The weekend wasn’t “her failing.” The weekend was the earliest display of her MH failing her at the time. The mounting stress & trauma of the sexual abuse, the pressure of being the face of U.S.A. Gymnastics (which had not properly supported her & her teammates in crisis), & any any all personal life matters (that we seem to never take into consideration with these high-level performers). Tiger Woods, as his career went on, ring a bell to anyone?

On Monday, before the team final, Simone wrote on IG that she felt “The weight of the world” bearing down on her: “I know I brush it off & make it seem like pressure doesn’t affect me but damn sometimes it’s hard hahaha! The olympics is no joke!”

Do we not see that this girl was struggling coming out of that weekend event? She was putting it out there for the world to see!

Should it have been so surprising then, to see that on the first rotation of Tuesday’s final, Simone bailed mid-air on her standard vault, which she usually completes with ease. While in the air, she appeared to lose track of her own motion, finishing just one and a half twists (PS she was going for more).

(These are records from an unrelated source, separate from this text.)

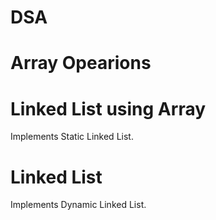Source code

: # DSA
<h1>Array Opearions</h1>
<h1>Linked List using Array</h1>
<p>Implements Static Linked List.</P>
<h1>Linked List </h1>
<p>Implements Dynamic Linked List.</P>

Does spatial orientation…motor coordination sound like it was at play??

After she & her coaches made the decision for her to sit they remained of Tuesday’s competition, Simone stated: “Today has been really stressful. I was shaking. I couldn’t nap. I have never felt like this going into a competition, & I tried to go out and have fun. But once I came out, I was like, ‘No. My mental is not there.”

“I was like, ‘I am not in the right headspace. I am not going to lose a medal for this country and these girls because they’ve worked way too hard to have me go out there and lose a medal.”

She was being selfLESS, not selfish. She thought about the team. And she did prioritize what SHE was ABLE/UNABLE to do – just like any other “physical” injury. So when I see people like Clay Travis say that we are supporting quitters. And that this is like Scottie Pippen – who chose at the end of a game, to sit out bc his coach didn’t call his play – that false equivalency makes my blood BOIL. Or when I see Piers Morgan say: “it’s an excuse for poor performance”…I want to jump into the screen.

Mental Health is not something we choose to go South. It happens TO us. It doesn’t mean we don’t have exercises and ways to work on releasing and rewiring and creating space. But we, as a community of folks who understand this topic, must continue to share that this is NOT a choice. That MH challenges can act up at ANY time…and that prioritizing our MH is an act of courage, not a choice to quit. We can do this. Simone is doing this!